相比皇后移入皇陵,魏昭仪可以说是随便找了个地儿埋了。
只是大众视线外,魏昭仪在下葬第二日夜里坟冢被几个黑影悄然掘开,尸身一夜之间被调换。
黑影自以为做得天衣无缝,却不知螳螂捕蝉黄雀在后。
数日后,姜滢阮的牡丹争艳开放。
自皇后逝去,姜滢阮未再入过皇宫。
这几日姜滢阮去见过元姝秀,也赴过谢茗茹的约,生活在经历了起落之后似乎又恢复了平常。
只是平静的日子没过多久就有一件大事动荡了整个京城。
皇上毫无预兆立了储位。
二皇子元铭瑄成了圣国的太子。
上至朝堂,下至街巷,处处都是议论纷云。
姜滢阮震惊之余也捋清了现实,她如今经历的一切已然不是原故事的内容。
姜滢阮已盘不清究竟是从何时起她的命运发生了转变。
亦或是从她成为姜滢阮的那一刻起原故事就已不复存在。
现下她能确定的是,她的命运就是姜滢阮的命运。
这天午后,谢茗茹因着元铭瑄成为太子一事心中不安,便约了姜滢阮与元姝秀一起外出小聚。
寻了一间茶馆,三人相对而坐,各怀心事。
茶都泡凉了一壶三个人都没说上几句话,只听得一声一声的长吁短叹。
谢茗茹到底先耐不住了,苦着脸开口:“你们两个倒是说句话呀,眼下可如何是好?”
姜滢阮抬了抬眼,元姝秀随口道:“二哥成了太子不是好事嘛,你何需这般慌张?”
“哪里好啦,谁不知这位子坐得难,更何况…更何况这位子他人争抢喜欢,可我们还不想要呢。”
元姝秀惊道:“你说什么?你可莫要胡说八道给二哥招惹祸端。”
姜滢阮也跟着劝说:“阿茹,注意场合。”
谢茗茹闻言压低了声音,却还是有些不乐意:“本来就是嘛,皇上也不问问人家的意思就硬给,这位子我们不想要但有旁人想要,直接给了想要之人多好,岂不两全其美。”

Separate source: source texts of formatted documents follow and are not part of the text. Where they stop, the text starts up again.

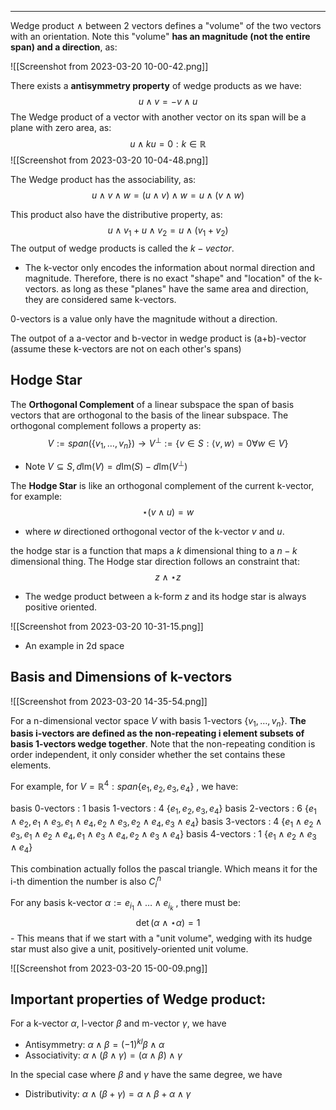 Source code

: ----

Wedge product $\land$ between 2 vectors defines a "volume" of the two vectors with an orientation. Note this "volume" **has an magnitude (not the entire span) and a direction**, as:

![[Screenshot from 2023-03-20 10-00-42.png]]

There exists a **antisymmetry property** of wedge products as we have:
$$u\land v = -v \land u$$
The Wedge product of a vector with another vector on its span will be a plane with zero area, as:
$$u \land ku = 0 : k\in\mathbb{R}$$
![[Screenshot from 2023-03-20 10-04-48.png]]

The  Wedge product has the associability, as:
$$u \land v \land w= (u\land v)\land w = u \land (v\land w)$$

This product also have the distributive property, as:
$$u \land v_{1} + u \land v_{2} = u \land (v_{1} + v_{2})$$
The output of wedge products is called the $k-vector$.

- The k-vector only encodes the information about normal direction and magnitude. Therefore, there is no exact "shape" and "location" of the k-vectors. as long as these "planes" have the same area and direction, they are considered same k-vectors.

0-vectors is a value only have the magnitude without a direction.

The outpot of a a-vector and b-vector in wedge product is (a+b)-vector (assume these k-vectors are not on each other's spans)

## Hodge Star

The **Orthogonal Complement** of a linear subspace the span of basis vectors that are orthogonal to the basis of the linear subspace. The orthogonal complement follows a property as:
$$V:= span(\{v_{1},\dots,v_{n}  \})\to V^{\perp} := \{ v \in S : \langle v,w \rangle = 0  \forall w \in V \}$$
- Note $V \subseteq S, d\mathrm{Im}(V) = d\mathrm{Im}(S)-d\mathrm{Im}(V^\perp)$

The **Hodge Star** is like an orthogonal complement of the current k-vector, for example:
$$\star(v\land u) = w$$
- where $w$ directioned orthogonal vector of the k-vector $v$ and $u$. 

the hodge star is a function that maps a $k$ dimensional thing to a $n-k$ dimensional thing.
The Hodge star direction follows an constraint that:
$$z \land \star z$$
- The wedge product between a k-form $z$ and its hodge star is always positive oriented.

![[Screenshot from 2023-03-20 10-31-15.png]]

- An example in 2d space

## Basis and Dimensions of k-vectors

![[Screenshot from 2023-03-20 14-35-54.png]]

For a n-dimensional vector space $V$  with basis 1-vectors $\{ v_{1},\dots,v_{n} \}$. **The basis i-vectors are defined as the non-repeating i element subsets of basis 1-vectors wedge together**. Note that the non-repeating condition is order independent, it only consider whether the set contains these elements. 

For example, for $V = \mathbb{R}^4 : span\{ e_{1},e_{2},e_{3},e_{4} \}$ , we have:

basis 0-vectors : 1
basis 1-vectors : 4 $\{ e_{1}, e_{2}, e_{3}, e_{4}\}$
basis 2-vectors : 6 $\{ e_{1} \land e_{2}, e_{1} \land e_{3}, e_{1} \land e_{4}, e_{2} \land e_{3}, e_{2} \land e_{4}, e_{3}\land e_{4}\}$
basis 3-vectors : 4 $\{ e_{1}\land e_{2}\land e_{3}, e_{1} \land e_{2} \land e_{4}, e_{1} \land e_{3} \land e_{4}, e_{2} \land e_{3} \land e_{4} \}$
basis 4-vectors : 1 $\{ e_{1} \land e_{2} \land e_{3} \land e_{4} \}$

This combination actually follos the pascal triangle. Which means it for the i-th dimention the number is also $C_{i}^n$

For any basis k-vector $\alpha := e_{i_{1}}\land\dots \land e_{i_{k}}$ , there must be: $$\det(\alpha \land \star \alpha) = 1$$- This means that if we start with a "unit volume", wedging with its hudge star must also give a unit, positively-oriented unit volume.

![[Screenshot from 2023-03-20 15-00-09.png]]


## Important properties of Wedge product:

For a k-vector $\alpha$, l-vector $\beta$ and m-vector $\gamma$, we have

- Antisymmetry: $\alpha \land \beta = (-1)^{kl} \beta \land \alpha$
- Associativity: $\alpha \land (\beta \land \gamma) = (\alpha \land \beta)\land \gamma$

In the special case where $\beta$ and $\gamma$ have the same degree, we have

- Distributivity: $\alpha \land (\beta+\gamma) = \alpha \land \beta + \alpha \land \gamma$

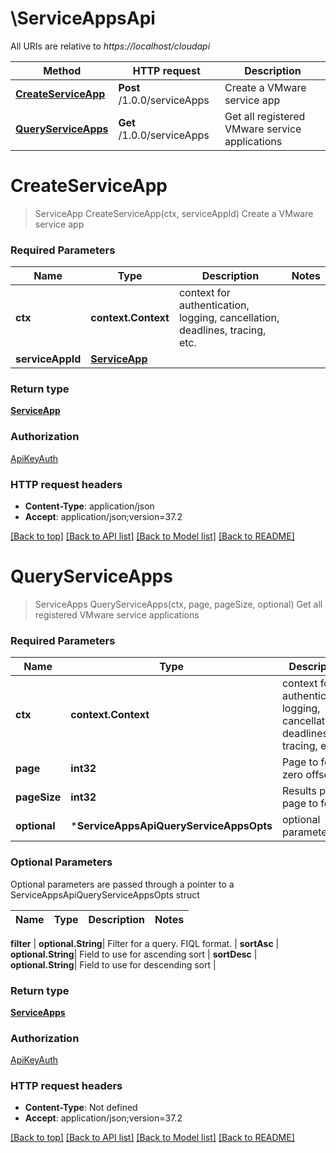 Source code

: # \ServiceAppsApi

All URIs are relative to *https://localhost/cloudapi*

Method | HTTP request | Description
------------- | ------------- | -------------
[**CreateServiceApp**](ServiceAppsApi.md#CreateServiceApp) | **Post** /1.0.0/serviceApps | Create a VMware service app
[**QueryServiceApps**](ServiceAppsApi.md#QueryServiceApps) | **Get** /1.0.0/serviceApps | Get all registered VMware service applications


# **CreateServiceApp**
> ServiceApp CreateServiceApp(ctx, serviceAppId)
Create a VMware service app

### Required Parameters

Name | Type | Description  | Notes
------------- | ------------- | ------------- | -------------
 **ctx** | **context.Context** | context for authentication, logging, cancellation, deadlines, tracing, etc.
  **serviceAppId** | [**ServiceApp**](ServiceApp.md)|  | 

### Return type

[**ServiceApp**](ServiceApp.md)

### Authorization

[ApiKeyAuth](../README.md#ApiKeyAuth)

### HTTP request headers

 - **Content-Type**: application/json
 - **Accept**: application/json;version=37.2

[[Back to top]](#) [[Back to API list]](../README.md#documentation-for-api-endpoints) [[Back to Model list]](../README.md#documentation-for-models) [[Back to README]](../README.md)

# **QueryServiceApps**
> ServiceApps QueryServiceApps(ctx, page, pageSize, optional)
Get all registered VMware service applications

### Required Parameters

Name | Type | Description  | Notes
------------- | ------------- | ------------- | -------------
 **ctx** | **context.Context** | context for authentication, logging, cancellation, deadlines, tracing, etc.
  **page** | **int32**| Page to fetch, zero offset. | [default to 1]
  **pageSize** | **int32**| Results per page to fetch. | [default to 25]
 **optional** | ***ServiceAppsApiQueryServiceAppsOpts** | optional parameters | nil if no parameters

### Optional Parameters
Optional parameters are passed through a pointer to a ServiceAppsApiQueryServiceAppsOpts struct

Name | Type | Description  | Notes
------------- | ------------- | ------------- | -------------


 **filter** | **optional.String**| Filter for a query.  FIQL format. | 
 **sortAsc** | **optional.String**| Field to use for ascending sort | 
 **sortDesc** | **optional.String**| Field to use for descending sort | 

### Return type

[**ServiceApps**](ServiceApps.md)

### Authorization

[ApiKeyAuth](../README.md#ApiKeyAuth)

### HTTP request headers

 - **Content-Type**: Not defined
 - **Accept**: application/json;version=37.2

[[Back to top]](#) [[Back to API list]](../README.md#documentation-for-api-endpoints) [[Back to Model list]](../README.md#documentation-for-models) [[Back to README]](../README.md)

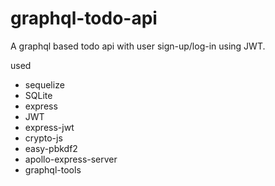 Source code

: # graphql-todo-api
A graphql based todo api with user sign-up/log-in using JWT.

used
- sequelize
- SQLite
- express
- JWT
- express-jwt
- crypto-js
- easy-pbkdf2
- apollo-express-server
- graphql-tools
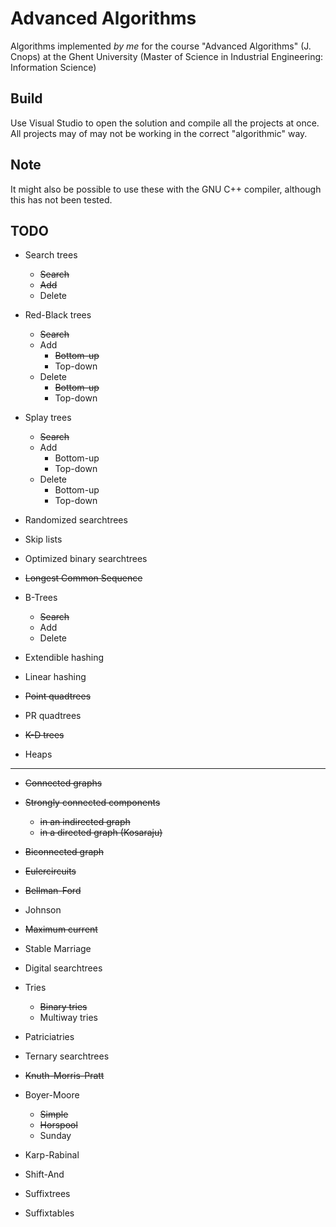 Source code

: # Advanced Algorithms
Algorithms implemented *by me* for the course "Advanced Algorithms" (J. Cnops) at the Ghent University (Master of Science in Industrial Engineering: Information Science)

## Build
Use Visual Studio to open the solution and compile all the projects at once. All projects may of may not be working in the correct "algorithmic" way. 

## Note
It might also be possible to use these with the GNU C++ compiler, although this has not been tested.

## TODO
* Search trees
	* ~~Search~~	
	* ~~Add~~
	* Delete
* Red-Black trees
	* ~~Search~~	
	* Add
		* ~~Bottom-up~~
		* Top-down
	* Delete
		* ~~Bottom-up~~
		* Top-down

* Splay trees
	* ~~Search~~
	* Add
		* Bottom-up
		* Top-down
	* Delete
		* Bottom-up
		* Top-down
		
* Randomized searchtrees

* Skip lists

* Optimized binary searchtrees

* ~~Longest Common Sequence~~

* B-Trees
	* ~~Search~~
	* Add
	* Delete
	
* Extendible hashing
* Linear hashing

* ~~Point quadtrees~~
* PR quadtrees
* ~~K-D trees~~

* Heaps

----------------- 
* ~~Connected graphs~~

* ~~Strongly connected components~~
	* ~~in an indirected graph~~
	* ~~in a directed graph (Kosaraju)~~
	
* ~~Biconnected graph~~
 
* ~~Eulercircuits~~

* ~~Bellman-Ford~~

* Johnson

* ~~Maximum current~~

* Stable Marriage

* Digital searchtrees

* Tries
	* ~~Binary tries~~
	* Multiway tries

* Patriciatries

* Ternary searchtrees

* ~~Knuth-Morris-Pratt~~

* Boyer-Moore
	* ~~Simple~~
	* ~~Horspool~~
	* Sunday

* Karp-Rabinal

* Shift-And

* Suffixtrees

* Suffixtables
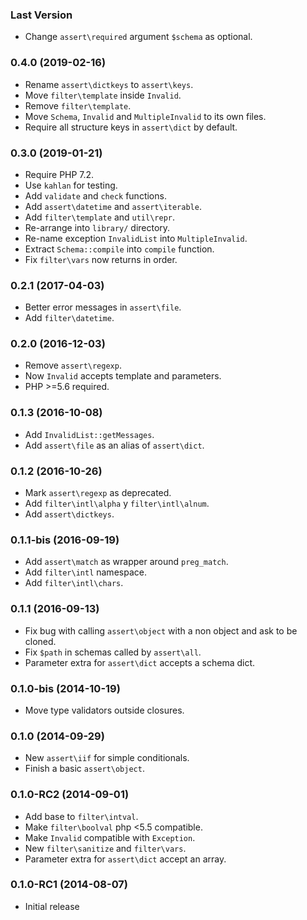 ### Last Version

  - Change `assert\required` argument `$schema` as optional.

### 0.4.0 (2019-02-16)

  - Rename `assert\dictkeys` to `assert\keys`.
  - Move `filter\template` inside `Invalid`.
  - Remove `filter\template`.
  - Move `Schema`, `Invalid` and `MultipleInvalid` to its own files.
  - Require all structure keys in `assert\dict` by default.

### 0.3.0 (2019-01-21)

  * Require PHP 7.2.
  * Use `kahlan` for testing.
  * Add `validate` and `check` functions.
  * Add `assert\datetime` and `assert\iterable`.
  * Add `filter\template` and `util\repr`.
  * Re-arrange into `library/` directory.
  * Re-name exception `InvalidList` into `MultipleInvalid`.
  * Extract `Schema::compile` into `compile` function.
  * Fix `filter\vars` now returns in order.

### 0.2.1 (2017-04-03)

  * Better error messages in `assert\file`.
  * Add `filter\datetime`.

### 0.2.0 (2016-12-03)

  * Remove `assert\regexp`.
  * Now `Invalid` accepts template and parameters.
  * PHP >=5.6 required.

### 0.1.3 (2016-10-08)

  * Add `InvalidList::getMessages`.
  * Add `assert\file` as an alias of `assert\dict`.

### 0.1.2 (2016-10-26)

  * Mark `assert\regexp` as deprecated.
  * Add `filter\intl\alpha` y `filter\intl\alnum`.
  * Add `assert\dictkeys`.

### 0.1.1-bis (2016-09-19)

  * Add `assert\match` as wrapper around `preg_match`.
  * Add `filter\intl` namespace.
  * Add `filter\intl\chars`.

### 0.1.1 (2016-09-13)

  * Fix bug with calling `assert\object` with a non object and ask to be cloned.
  * Fix `$path` in schemas called by `assert\all`.
  * Parameter extra for `assert\dict` accepts a schema dict.

### 0.1.0-bis (2014-10-19)

  * Move type validators outside closures.

### 0.1.0 (2014-09-29)

  * New `assert\iif` for simple conditionals.
  * Finish a basic `assert\object`.

### 0.1.0-RC2 (2014-09-01)

  * Add base to `filter\intval`.
  * Make `filter\boolval` php <5.5 compatible.
  * Make `Invalid` compatible with `Exception`.
  * New `filter\sanitize` and `filter\vars`.
  * Parameter extra for `assert\dict` accept an array.

### 0.1.0-RC1 (2014-08-07)

  * Initial release
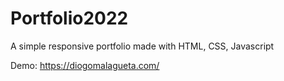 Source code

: # Portfolio2022
A simple responsive portfolio made with HTML, CSS, Javascript


Demo: https://diogomalagueta.com/
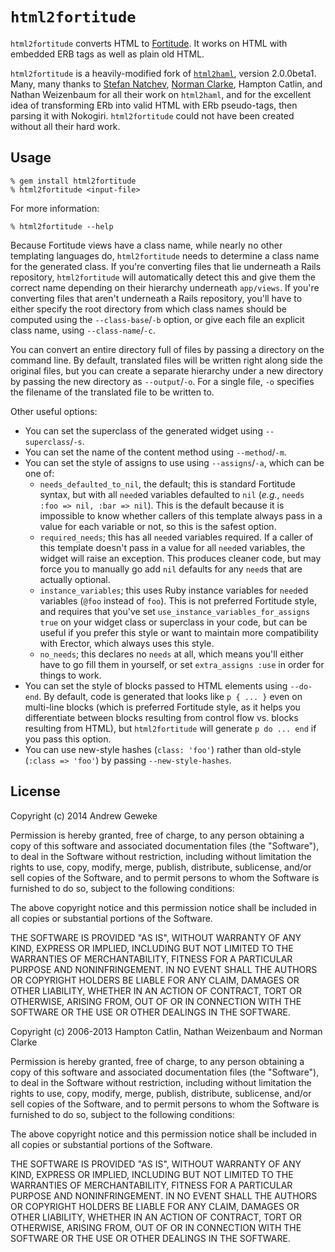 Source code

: # `html2fortitude`

`html2fortitude` converts HTML to [Fortitude](http://github.com/ageweke/fortitude). It works on HTML with
embedded ERB tags as well as plain old HTML.

`html2fortitude` is a heavily-modified fork of [`html2haml`](https://github.com/haml/html2haml), version 2.0.0beta1.
Many, many thanks to [Stefan Natchev](https://github.com/snatchev), [Norman Clarke](https://github.com/norman),
Hampton Catlin, and Nathan Weizenbaum for all their work on `html2haml`, and for the excellent idea of transforming
ERb into valid HTML with ERb pseudo-tags, then parsing it with Nokogiri. `html2fortitude` could not have been created
without all their hard work.

## Usage

    % gem install html2fortitude
    % html2fortitude <input-file>

For more information:

    % html2fortitude --help

Because Fortitude views have a class name, while nearly no other templating languages do, `html2fortitude` needs to
determine a class name for the generated class. If you're converting files that lie underneath a Rails repository,
`html2fortitude` will automatically detect this and give them the correct name depending on their hierarchy underneath
`app/views`. If you're converting files that aren't underneath a Rails repository, you'll have to either specify the
root directory from which class names should be computed using the `--class-base`/`-b` option, or give each file an
explicit class name, using `--class-name`/`-c`.

You can convert an entire directory full of files by passing a directory on the command line. By default, translated
files will be written right along side the original files, but you can create a separate hierarchy under a new
directory by passing the new directory as `--output`/`-o`. For a single file, `-o` specifies the filename of the
translated file to be written to.

Other useful options:

* You can set the superclass of the generated widget using `--superclass`/`-s`.
* You can set the name of the content method using `--method`/`-m`.
* You can set the style of assigns to use using `--assigns`/`-a`, which can be one of:
  * `needs_defaulted_to_nil`, the default; this is standard Fortitude syntax, but with all `need`ed variables
    defaulted to `nil` (_e.g._, `needs :foo => nil, :bar => nil`). This is the default because it is impossible to
    know whether callers of this template always pass in a value for each variable or not, so this is the safest
    option.
  * `required_needs`; this has all `need`ed variables required. If a caller of this template doesn't pass in a value
    for all `need`ed variables, the widget will raise an exception. This produces cleaner code, but may force you to
    manually go add `nil` defaults for any `need`s that are actually optional.
  * `instance_variables`; this uses Ruby instance variables for `need`ed variables (`@foo` instead of `foo`). This is
    not preferred Fortitude style, and requires that you've set `use_instance_variables_for_assigns true` on your
    widget class or superclass in your code, but can be useful if you prefer this style or want to maintain more
    compatibility with Erector, which always uses this style.
  * `no_needs`; this declares no `needs` at all, which means you'll either have to go fill them in yourself, or
    set `extra_assigns :use` in order for things to work.
* You can set the style of blocks passed to HTML elements using `--do-end`. By default, code is generated that
  looks like `p { ... }` even on multi-line blocks (which is preferred Fortitude style, as it helps you differentiate
  between blocks resulting from control flow vs. blocks resulting from HTML), but `html2fortitude` will generate
  `p do ... end` if you pass this option.
* You can use new-style hashes (`class: 'foo'`) rather than old-style (`:class => 'foo'`) by passing
  `--new-style-hashes`.

## License

Copyright (c) 2014 Andrew Geweke

Permission is hereby granted, free of charge, to any person obtaining a copy of
this software and associated documentation files (the "Software"), to deal in
the Software without restriction, including without limitation the rights to
use, copy, modify, merge, publish, distribute, sublicense, and/or sell copies of
the Software, and to permit persons to whom the Software is furnished to do so,
subject to the following conditions:

The above copyright notice and this permission notice shall be included in all
copies or substantial portions of the Software.

THE SOFTWARE IS PROVIDED "AS IS", WITHOUT WARRANTY OF ANY KIND, EXPRESS OR
IMPLIED, INCLUDING BUT NOT LIMITED TO THE WARRANTIES OF MERCHANTABILITY, FITNESS
FOR A PARTICULAR PURPOSE AND NONINFRINGEMENT. IN NO EVENT SHALL THE AUTHORS OR
COPYRIGHT HOLDERS BE LIABLE FOR ANY CLAIM, DAMAGES OR OTHER LIABILITY, WHETHER
IN AN ACTION OF CONTRACT, TORT OR OTHERWISE, ARISING FROM, OUT OF OR IN
CONNECTION WITH THE SOFTWARE OR THE USE OR OTHER DEALINGS IN THE SOFTWARE.


Copyright (c) 2006-2013 Hampton Catlin, Nathan Weizenbaum and Norman Clarke

Permission is hereby granted, free of charge, to any person obtaining a copy of
this software and associated documentation files (the "Software"), to deal in
the Software without restriction, including without limitation the rights to
use, copy, modify, merge, publish, distribute, sublicense, and/or sell copies of
the Software, and to permit persons to whom the Software is furnished to do so,
subject to the following conditions:

The above copyright notice and this permission notice shall be included in all
copies or substantial portions of the Software.

THE SOFTWARE IS PROVIDED "AS IS", WITHOUT WARRANTY OF ANY KIND, EXPRESS OR
IMPLIED, INCLUDING BUT NOT LIMITED TO THE WARRANTIES OF MERCHANTABILITY, FITNESS
FOR A PARTICULAR PURPOSE AND NONINFRINGEMENT. IN NO EVENT SHALL THE AUTHORS OR
COPYRIGHT HOLDERS BE LIABLE FOR ANY CLAIM, DAMAGES OR OTHER LIABILITY, WHETHER
IN AN ACTION OF CONTRACT, TORT OR OTHERWISE, ARISING FROM, OUT OF OR IN
CONNECTION WITH THE SOFTWARE OR THE USE OR OTHER DEALINGS IN THE SOFTWARE.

元姝秀刚提上劲儿,被姜滢阮一把按下:“圣上如此决断定是有圣上的考量,统领大局者岂会动不动就征求小儿女的意见?事已至此想必是找不到比二殿下更合适的人选了。”
谢茗茹有些委屈:“你之前同我可不是这么说的。”
“先前是先前嘛,先前我也没料到会是这样的情况。”
姜滢阮无奈叹了口气,元姝秀也跟着长叹一口气。
“父皇对二哥予以厚望怎么说都算好事,可我家钶晗脏水加身都这么久了还未洗清,谁能有我们冤?”
“元璟衍说此事快了,驸马只是暂不能外出,并未受其他苛待,这段时间在府里就当养身子了。”
“已经养了月余了,再养都要发霉了。阿阮,小九说快了是多快?能不能给个期限?”
“这…”
“你帮忙催一催呢?”
姜滢阮有些为难,谢茗茹插话道:“她一向不谙世事,此事找她没用。”
姜滢阮闻言撇了撇嘴,这大小姐究竟是替她说话呢还是借机损她呢?
“大公主放心,不用我催元璟衍也会尽快结案的。”
元姝秀狐疑:“你怎的这般相信他?”
“他是你弟弟,难道你不信他啊?”
元姝秀略显心虚:“倒也不是…”
三人你一言我一语正说着话,姜滢阮不经意低头正好看到楼下兴致勃勃逛街的辛简。
由于她们是在茶馆二楼窗边的位置,开了窗便能看到下面的街市。
好巧不巧,辛简也抬头与姜滢阮对了个正着。
余光一扫,莫名觉得辛简身边那个姑娘有些眼熟。
翻了翻记忆才想起来这不是阿月先前的死对头陆锦曦吗?
她差些忘了,先前辛家回京礼部陆大人曾去迎接过的,现如今陆锦曦与辛简混在一处倒也不足为怪。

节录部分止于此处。